Hwang In-youp (; born January 19, 1991) is a South Korean actor, model, and singer. He began his career in modeling industry before making his screen debut with a main role in the web series Why  (2018). He rose to international prominence through his breakthrough role in hit drama True Beauty (2020–21). He is also known for his role in the Netflix original series The Sound of Magic (2022) and his leading role in the television drama Why Her (2022).

Early life and education
Hwang In-youp was born in Uijeongbu, Gyeonggi-do in South Korea on January 19, 1991. He is the oldest son; his brother, who is three years younger, is a producer and singer-songwriter who goes by the name Inof. Hwang lived in Davao City, Philippines during his high school and college years, going by the English name Ryan Leon. He graduated from high school at the Philippine Nikkei Jin Kai International School, and later graduated with a Bachelor of Fine Arts degree in fashion design at the Philippine Women's College of Davao.

Career

2017–2019: Modelling and acting debut
Hwang entered the entertainment industry in 2017 as a runway model. Reports state that he was once under YG KPlus, a model management company owned by YG Entertainment.

In 2018, he made his acting debut in the Naver TV web series Why.
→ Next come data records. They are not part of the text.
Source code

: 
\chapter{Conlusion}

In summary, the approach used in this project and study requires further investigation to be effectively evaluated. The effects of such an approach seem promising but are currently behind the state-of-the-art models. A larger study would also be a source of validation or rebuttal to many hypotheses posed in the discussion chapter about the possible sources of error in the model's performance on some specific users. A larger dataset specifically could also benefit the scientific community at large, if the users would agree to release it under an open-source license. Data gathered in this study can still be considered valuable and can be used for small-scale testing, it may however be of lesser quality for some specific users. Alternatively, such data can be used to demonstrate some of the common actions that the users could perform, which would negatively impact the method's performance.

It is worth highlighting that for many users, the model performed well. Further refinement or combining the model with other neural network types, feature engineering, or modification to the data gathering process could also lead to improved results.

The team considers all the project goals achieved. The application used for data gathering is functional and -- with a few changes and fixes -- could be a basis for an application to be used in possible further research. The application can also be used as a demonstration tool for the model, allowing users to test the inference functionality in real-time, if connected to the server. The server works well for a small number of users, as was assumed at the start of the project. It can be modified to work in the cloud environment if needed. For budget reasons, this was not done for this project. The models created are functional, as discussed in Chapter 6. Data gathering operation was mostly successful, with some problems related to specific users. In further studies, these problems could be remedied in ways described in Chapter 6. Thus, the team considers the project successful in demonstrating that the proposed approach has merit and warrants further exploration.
He later signed a contract with the South Korean agency KeyEast, a subsidiary of SM Entertainment.

In 2019, he played Seo Kyo-won in the web series Freshman, and made his television debut with supporting role in the KBS2 historical television series The Tale of Nokdu.

2020–present: Rising popularity and international breakthrough
In 2020, Hwang gained recognition for his performance in the JTBC fantasy series 18 Again, a remake of the 2009 American film 17 Again. He played Goo Ja-sung, a school bully and the counterpart character of Stan, who was portrayed by Hunter Parrish in the original film.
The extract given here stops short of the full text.